1:9 私は祈っています。あなたがたの愛が真の知識とあらゆる識別力によって、いよいよ豊かになり、
1:10 あなたがたが、真にすぐれたものを見分けることができるようになりますように。またあなたがたが、キリストの日には純真で非難されるところがなく、
1:11 イエス・キリストによって与えられる義の実に満たされている者となり、神の御栄えと誉れが現わされますように。

 クリスチャンとして成長するためには三つのことが必要だと、よく言われます。それは、「神のことばを学ぶこと」、「あかしをし、奉仕すること」、そして、「祈ること」です。「神のことばを学ぶこと」は、食事を摂ることにたとえられますね。実際、聖書には「生まれたばかりの乳飲み子のように、純粋な、みことばの乳を慕い求めなさい。それによって成長し、救いを得るためです」(?ペテロ2:2)とありますね。赤ちゃんがミルクを飲まなくなったら、お母さんたちは、どうしたんだろうと心配します。きっとどこか悪いに違いありません。同じようにクリスチャンが神のことば、聖書に対する「食欲」を無くしていたら、無くしかけていたら、それは、危険な兆候です。「みことばの乳を慕い求めなさい」とあります。赤ちゃんはおなかがすいたら、ところかまわず泣き出します。そのように神のことばに対する飢え渇きを保っていたいものです。

 「あかしをし、奉仕すること」は、「運動」にたとえられます。

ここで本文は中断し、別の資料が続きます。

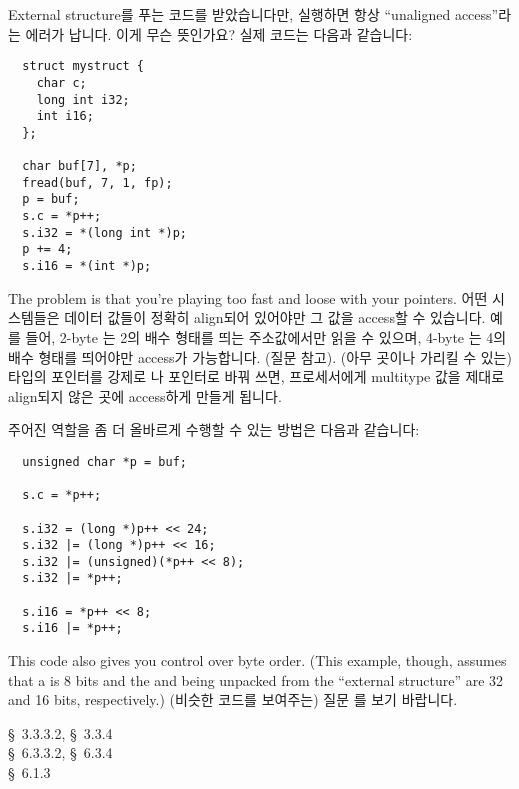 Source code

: \begin{faq}
	External structure를 푸는 코드를 받았습니다만, 실행하면 항상
        ``unaligned access''라는 에러가 납니다. 이게 무슨 뜻인가요?
        실제 코드는 다음과 같습니다:
\begin{verbatim}
  struct mystruct {
    char c;
    long int i32;
    int i16;
  };

  char buf[7], *p;
  fread(buf, 7, 1, fp);
  p = buf;
  s.c = *p++;
  s.i32 = *(long int *)p;
  p += 4;
  s.i16 = *(int *)p;
\end{verbatim}
\A
	The problem is that you're playing too fast and loose with your
        pointers. 어떤 시스템들은 데이터 값들이 정확히 align되어 있어야만 그 값을
        access할 수 있습니다. 예를 들어, 2-byte 는 2의 배수 형태를
        띄는 주소값에서만 읽을 수 있으며, 4-byte 는 4의 배수 형태를
        띄어야만 access가 가능합니다. (질문  참고). 
        (아무 곳이나 가리킬 수 있는)  타입의 포인터를 강제로 나
         포인터로 바꿔 쓰면, 프로세서에게 multitype 값을 
        제대로 align되지 않은 곳에 access하게 만들게 됩니다.

        주어진 역할을 좀 더 올바르게 수행할 수 있는 방법은 다음과 같습니다:
\begin{verbatim}
  unsigned char *p = buf;

  s.c = *p++;

  s.i32 = (long *)p++ << 24;
  s.i32 |= (long *)p++ << 16;
  s.i32 |= (unsigned)(*p++ << 8);
  s.i32 |= *p++;

  s.i16 = *p++ << 8;
  s.i16 |= *p++;
\end{verbatim}
	\noindent This code also gives you control over byte order.
        (This example, though, assumes that a  is 8 bits and the
         and  being unpacked from the ``external
        structure'' are 32 and 16 bits, respectively.)
        (비슷한 코드를 보여주는) 질문 를 보기 바랍니다. 

\R
	\cite{ansi} \S\ 3.3.3.2, \S\ 3.3.4 \\
        \cite{c89} \S\ 6.3.3.2, \S\ 6.3.4 \\
        \cite{hs} \S\ 6.1.3 
\end{faq}

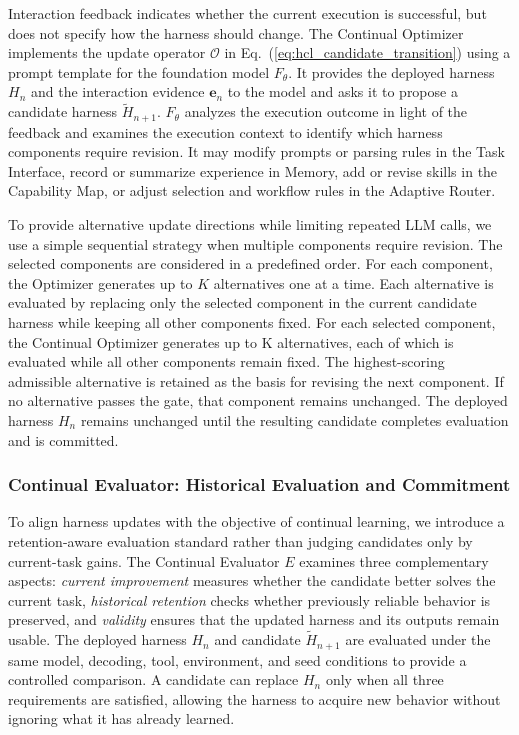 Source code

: \documentclass{article}
\begin{document}
Interaction feedback indicates whether the current execution is successful, but
does not specify how the harness should change. The Continual
Optimizer implements the update operator $\mathcal{O}$ in
Eq.~(\ref{eq:hcl_candidate_transition}) using a prompt template for the
foundation model $F_\theta$. It provides the deployed harness $H_n$ and the
interaction evidence $\mathbf{e}_n$ to the model and asks it to propose a
candidate harness $\widetilde{H}_{n+1}$.
$F_\theta$ analyzes the execution outcome in light of the feedback and examines the execution context to identify which harness components require revision. It may modify prompts or parsing rules in the Task Interface, record or summarize experience in Memory, add or revise skills in the Capability Map, or adjust selection and workflow rules in the Adaptive Router.


To provide alternative update directions while limiting repeated LLM calls, we
use a simple sequential strategy when multiple components require revision. The
selected components are considered in a predefined order. For each component,
the Optimizer generates up to $K$ alternatives one at a time. Each alternative is evaluated by replacing only the selected component in the current candidate harness while keeping all other components fixed. For each selected component, the Continual Optimizer generates up to K alternatives, each of which is evaluated while all other components remain fixed. The highest-scoring admissible alternative is retained as the basis for revising the next component. If no alternative passes the gate, that component remains unchanged. The deployed harness
$H_n$ remains unchanged until the resulting candidate completes evaluation and
is committed.


\subsubsection{Continual Evaluator: Historical Evaluation and Commitment}
\label{sec:continual_evaluator}

To align harness updates with the objective of continual learning, we
introduce a retention-aware evaluation standard rather than judging candidates
only by current-task gains. The Continual Evaluator $E$ examines three
complementary aspects: \emph{current improvement} measures whether the candidate
better solves the current task, \emph{historical retention} checks whether
previously reliable behavior is preserved, and \emph{validity} ensures that the
updated harness and its outputs remain usable. The deployed harness $H_n$ and
candidate $\widetilde{H}_{n+1}$ are evaluated under the same model, decoding,
tool, environment, and seed conditions to provide a controlled comparison. A
candidate can replace $H_n$ only when all three requirements are satisfied,
allowing the harness to acquire new behavior without ignoring what it has
already learned.
\end{document}
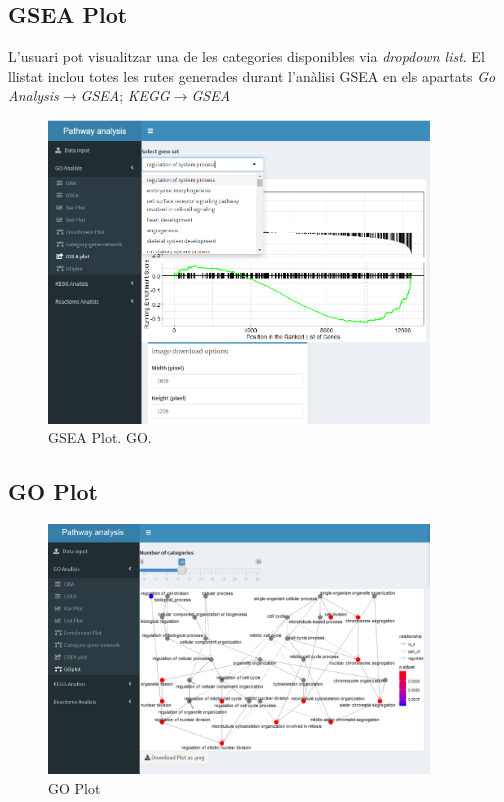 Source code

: \subsection{GSEA Plot}
L'usuari pot visualitzar una de les categories disponibles via \textit{dropdown list}. El llistat inclou totes les rutes generades durant l'anàlisi GSEA en els apartats \textit{Go Analysis}$\rightarrow$\textit{GSEA}; \textit{KEGG}$\rightarrow$\textit{GSEA}
\begin{figure}[H]
\centering
\includegraphics[width=0.9\textwidth]{figures/App_F18_Items_GO_GSEA_Plot.png} 
\caption{GSEA Plot. GO.}
\end{figure}


\subsection{GO Plot}

\begin{figure}[H]
\centering
\includegraphics[width=0.9\textwidth]{figures/App_F19_Items_GO_GOPlot.png} 
\caption{GO Plot}
\end{figure}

食べてばかりで運動しないと、どうなるか、お話ししなくても分かりますね。高血圧、糖尿、コレステロール、オステオポロシスなど、どれも運動不足が原因のひとつだと言われています。運動をしない人は精神的にも、うつ病などの病気になりやすいことが知られています。神の恵みを人に分け与えないでいると、私たちの信仰は弱くなり、病気になってしまいます。健康な信仰を持つためにも、奉仕とあかしに励みたいと思います。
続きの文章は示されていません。